Moved by the need to ensure a special and appropriate treatment to indigenous peoples, the Federal Attorney's Office (AGU), together with the ministry of Justice and the Federal Prosecution Service, held the "Seminar on Indigenous Issues" last Tuesday (the 25th). The seminar was attended by the Federal Attorney General, chief justice Álvaro Augusto Ribeiro Costa, lawyers, prosecutors, anthropologists, students, and indigenous leaders.
"Brazil is not prepared to talk with indigenous peoples respecting their rights. The old Brazil is only prepared to integrate indigenous people into the non-indigenous society," said Domingos Barreto Tukano, representative of the Federation of Indigenous Organizations of the Negro River (Foirn), who made a presentation about the situation of indigenous peoples. Barreto said that many things must change, particularly in what regards issues related to indigenous lands, such as their demarcation, and the development of an indigenous policy with the participation of indigenous peoples. "The indigenous movement wants to help out in building a new Brazil," he said.
The anthropologist and professor at the National Museum João Pacheco de Oliveira described what being an indigenous person is like. According to him, the prejudice against indigenous individuals that prevailed in the colonial days is still present today in Brazil not only in specific areas such as the law, but in much of our society. "We must see indigenous persons as contemporary individuals with a future." Pacheco called on the legal operators attending the seminar to carry out deeper anthropological studies to deal with the issue in a better way, as according to him "the indigenous issue has to be addressed with passion and a clear mind."

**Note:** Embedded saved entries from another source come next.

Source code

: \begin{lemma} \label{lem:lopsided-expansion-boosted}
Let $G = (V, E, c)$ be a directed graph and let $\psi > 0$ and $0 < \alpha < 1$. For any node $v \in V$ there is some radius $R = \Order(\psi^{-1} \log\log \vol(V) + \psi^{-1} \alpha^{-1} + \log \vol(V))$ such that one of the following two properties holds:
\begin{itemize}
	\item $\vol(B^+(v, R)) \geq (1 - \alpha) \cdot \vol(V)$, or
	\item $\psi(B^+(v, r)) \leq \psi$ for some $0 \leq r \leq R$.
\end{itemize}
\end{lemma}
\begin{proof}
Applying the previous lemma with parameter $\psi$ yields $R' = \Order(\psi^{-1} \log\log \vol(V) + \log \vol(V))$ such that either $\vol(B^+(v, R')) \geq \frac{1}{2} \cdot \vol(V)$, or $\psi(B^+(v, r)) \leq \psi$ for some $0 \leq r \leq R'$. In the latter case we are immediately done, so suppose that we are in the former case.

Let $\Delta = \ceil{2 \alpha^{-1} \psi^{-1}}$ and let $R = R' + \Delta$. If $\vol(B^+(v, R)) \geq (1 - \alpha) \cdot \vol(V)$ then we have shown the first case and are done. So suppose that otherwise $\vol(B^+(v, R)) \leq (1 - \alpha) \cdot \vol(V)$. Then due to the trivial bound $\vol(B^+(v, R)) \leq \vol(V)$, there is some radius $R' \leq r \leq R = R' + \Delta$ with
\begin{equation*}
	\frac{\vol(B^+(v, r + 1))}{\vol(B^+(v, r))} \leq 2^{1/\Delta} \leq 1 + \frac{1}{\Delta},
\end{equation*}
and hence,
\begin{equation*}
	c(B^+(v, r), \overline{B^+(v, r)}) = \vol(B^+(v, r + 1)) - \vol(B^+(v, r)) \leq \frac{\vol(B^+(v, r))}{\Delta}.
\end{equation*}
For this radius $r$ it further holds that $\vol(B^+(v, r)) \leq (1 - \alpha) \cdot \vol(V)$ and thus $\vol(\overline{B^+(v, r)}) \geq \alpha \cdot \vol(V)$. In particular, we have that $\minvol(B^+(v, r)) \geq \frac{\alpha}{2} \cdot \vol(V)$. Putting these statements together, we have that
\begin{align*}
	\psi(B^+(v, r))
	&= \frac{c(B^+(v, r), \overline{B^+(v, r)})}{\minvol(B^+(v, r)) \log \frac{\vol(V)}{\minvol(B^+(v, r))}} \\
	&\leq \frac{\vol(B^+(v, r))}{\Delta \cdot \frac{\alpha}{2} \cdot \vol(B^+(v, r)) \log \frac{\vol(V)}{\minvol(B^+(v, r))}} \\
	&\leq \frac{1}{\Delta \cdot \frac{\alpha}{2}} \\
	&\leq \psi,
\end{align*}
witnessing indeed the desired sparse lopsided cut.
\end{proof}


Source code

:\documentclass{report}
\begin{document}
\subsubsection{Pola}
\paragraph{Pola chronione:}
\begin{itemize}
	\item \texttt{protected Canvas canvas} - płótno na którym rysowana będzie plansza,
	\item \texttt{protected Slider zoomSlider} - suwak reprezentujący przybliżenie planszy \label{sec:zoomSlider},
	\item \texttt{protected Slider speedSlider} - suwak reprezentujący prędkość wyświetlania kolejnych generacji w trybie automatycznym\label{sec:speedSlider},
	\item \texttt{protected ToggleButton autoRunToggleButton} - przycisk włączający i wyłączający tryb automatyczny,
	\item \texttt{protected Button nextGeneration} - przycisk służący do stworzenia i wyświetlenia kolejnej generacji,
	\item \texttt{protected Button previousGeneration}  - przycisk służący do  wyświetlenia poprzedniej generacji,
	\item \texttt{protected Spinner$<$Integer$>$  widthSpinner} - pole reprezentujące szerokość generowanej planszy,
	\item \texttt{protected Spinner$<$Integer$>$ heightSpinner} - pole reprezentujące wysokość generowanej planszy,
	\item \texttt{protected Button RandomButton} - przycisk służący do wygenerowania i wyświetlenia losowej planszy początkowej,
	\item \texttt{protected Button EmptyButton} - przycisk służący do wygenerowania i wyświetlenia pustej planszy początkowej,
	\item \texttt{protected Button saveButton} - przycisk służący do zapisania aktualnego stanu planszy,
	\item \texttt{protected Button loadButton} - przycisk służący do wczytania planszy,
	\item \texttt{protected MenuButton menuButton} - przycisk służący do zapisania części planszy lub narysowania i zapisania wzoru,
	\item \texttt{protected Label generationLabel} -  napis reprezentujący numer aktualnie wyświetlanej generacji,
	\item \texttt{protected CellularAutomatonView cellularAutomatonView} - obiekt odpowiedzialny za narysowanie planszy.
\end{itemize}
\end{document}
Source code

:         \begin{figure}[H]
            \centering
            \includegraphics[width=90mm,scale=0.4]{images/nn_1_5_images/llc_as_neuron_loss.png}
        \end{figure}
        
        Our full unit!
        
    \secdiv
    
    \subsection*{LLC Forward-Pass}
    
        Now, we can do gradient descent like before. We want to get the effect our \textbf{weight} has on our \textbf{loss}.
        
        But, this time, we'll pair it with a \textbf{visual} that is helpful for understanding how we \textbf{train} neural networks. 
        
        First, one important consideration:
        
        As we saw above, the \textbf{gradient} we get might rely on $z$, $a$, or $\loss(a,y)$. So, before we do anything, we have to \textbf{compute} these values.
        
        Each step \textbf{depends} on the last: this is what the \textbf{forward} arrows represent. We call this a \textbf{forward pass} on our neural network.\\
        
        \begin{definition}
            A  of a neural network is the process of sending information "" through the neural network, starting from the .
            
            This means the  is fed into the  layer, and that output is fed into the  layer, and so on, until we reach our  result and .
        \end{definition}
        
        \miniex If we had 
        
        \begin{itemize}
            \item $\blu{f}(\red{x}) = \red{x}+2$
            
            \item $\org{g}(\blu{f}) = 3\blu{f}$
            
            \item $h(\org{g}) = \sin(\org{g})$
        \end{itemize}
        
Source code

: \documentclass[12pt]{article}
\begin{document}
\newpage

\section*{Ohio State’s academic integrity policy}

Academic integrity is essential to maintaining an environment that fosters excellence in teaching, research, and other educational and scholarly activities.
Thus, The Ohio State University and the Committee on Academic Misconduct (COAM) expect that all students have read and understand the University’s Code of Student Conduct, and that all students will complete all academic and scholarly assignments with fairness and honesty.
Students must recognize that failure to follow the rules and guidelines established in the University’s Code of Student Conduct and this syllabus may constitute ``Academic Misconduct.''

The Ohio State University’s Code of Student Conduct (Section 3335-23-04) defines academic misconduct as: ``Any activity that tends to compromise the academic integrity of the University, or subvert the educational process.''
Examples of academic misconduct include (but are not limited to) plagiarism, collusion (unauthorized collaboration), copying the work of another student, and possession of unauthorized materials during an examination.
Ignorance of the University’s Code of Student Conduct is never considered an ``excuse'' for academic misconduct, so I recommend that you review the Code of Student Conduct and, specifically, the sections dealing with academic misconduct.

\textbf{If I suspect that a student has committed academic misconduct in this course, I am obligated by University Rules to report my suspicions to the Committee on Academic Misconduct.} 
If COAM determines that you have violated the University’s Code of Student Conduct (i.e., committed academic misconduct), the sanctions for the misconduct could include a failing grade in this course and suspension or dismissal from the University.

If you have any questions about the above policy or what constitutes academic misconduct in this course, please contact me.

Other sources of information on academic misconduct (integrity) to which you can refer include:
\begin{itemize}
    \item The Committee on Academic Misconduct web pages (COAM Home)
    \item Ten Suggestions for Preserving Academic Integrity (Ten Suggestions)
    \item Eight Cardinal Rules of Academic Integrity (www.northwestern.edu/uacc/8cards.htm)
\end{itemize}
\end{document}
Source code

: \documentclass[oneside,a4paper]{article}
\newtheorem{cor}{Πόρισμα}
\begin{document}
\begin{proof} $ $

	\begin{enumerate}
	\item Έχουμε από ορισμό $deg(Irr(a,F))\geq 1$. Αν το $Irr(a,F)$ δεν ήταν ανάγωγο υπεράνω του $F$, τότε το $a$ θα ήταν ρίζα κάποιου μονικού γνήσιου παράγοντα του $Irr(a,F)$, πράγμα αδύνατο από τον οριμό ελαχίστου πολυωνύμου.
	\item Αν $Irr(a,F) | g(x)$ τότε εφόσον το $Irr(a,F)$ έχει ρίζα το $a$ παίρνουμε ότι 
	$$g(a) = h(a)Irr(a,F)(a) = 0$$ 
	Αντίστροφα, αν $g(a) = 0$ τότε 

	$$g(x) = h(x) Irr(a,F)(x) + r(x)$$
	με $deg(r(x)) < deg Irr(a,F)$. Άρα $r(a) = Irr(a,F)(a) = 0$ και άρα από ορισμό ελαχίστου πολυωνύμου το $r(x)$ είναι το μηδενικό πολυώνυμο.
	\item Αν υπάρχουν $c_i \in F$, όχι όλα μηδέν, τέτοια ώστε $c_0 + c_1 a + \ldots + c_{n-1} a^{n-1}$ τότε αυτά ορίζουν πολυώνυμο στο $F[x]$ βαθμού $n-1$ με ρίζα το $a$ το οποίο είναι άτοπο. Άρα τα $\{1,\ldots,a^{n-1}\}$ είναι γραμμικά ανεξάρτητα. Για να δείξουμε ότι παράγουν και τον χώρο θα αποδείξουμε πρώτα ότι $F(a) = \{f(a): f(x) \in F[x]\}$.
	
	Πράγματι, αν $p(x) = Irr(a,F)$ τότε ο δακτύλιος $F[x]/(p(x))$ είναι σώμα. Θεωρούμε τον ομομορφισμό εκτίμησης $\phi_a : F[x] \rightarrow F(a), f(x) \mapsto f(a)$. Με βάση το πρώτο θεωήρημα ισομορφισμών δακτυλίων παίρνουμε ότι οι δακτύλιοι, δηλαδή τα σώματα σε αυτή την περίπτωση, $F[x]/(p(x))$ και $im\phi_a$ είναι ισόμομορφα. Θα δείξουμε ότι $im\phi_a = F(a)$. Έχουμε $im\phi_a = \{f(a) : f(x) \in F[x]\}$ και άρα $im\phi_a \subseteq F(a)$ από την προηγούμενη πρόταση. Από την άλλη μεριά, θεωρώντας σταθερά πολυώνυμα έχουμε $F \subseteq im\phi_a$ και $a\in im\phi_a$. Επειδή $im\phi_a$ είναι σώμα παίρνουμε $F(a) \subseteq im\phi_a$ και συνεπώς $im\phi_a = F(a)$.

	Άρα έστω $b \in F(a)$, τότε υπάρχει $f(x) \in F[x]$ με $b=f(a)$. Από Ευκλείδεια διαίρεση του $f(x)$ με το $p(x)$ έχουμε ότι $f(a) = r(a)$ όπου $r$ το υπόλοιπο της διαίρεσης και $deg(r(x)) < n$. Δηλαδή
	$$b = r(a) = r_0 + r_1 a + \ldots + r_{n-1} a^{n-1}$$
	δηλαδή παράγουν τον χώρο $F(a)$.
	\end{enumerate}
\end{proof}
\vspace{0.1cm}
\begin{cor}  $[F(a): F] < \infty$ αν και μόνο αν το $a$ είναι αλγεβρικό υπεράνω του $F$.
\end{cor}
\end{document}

Federal prosecutor Débora Duprat spoke about prejudice in the specific context of the law and said that seminars like the one in question were important to provide a more solid foundation for the actions of legal professionals. Duprat provided different examples of what she considers to be prejudicial ways by which the courts deal with the rights of indigenous peoples. According to her, at the executive, legislative, and judiciary branch level, the Brazilian State sees indigenous peoples as incapable of discussing topics within their interest. "They act in anticipation, as if they knew others better than themselves. The State keeps this discussion to itself and does not hear what the communities have to say. It thinks that by hearing what two or three indigenous individuals say they can know what all indigenous peoples want," and she warned that "if we are not careful about this, we will never reach our objectives."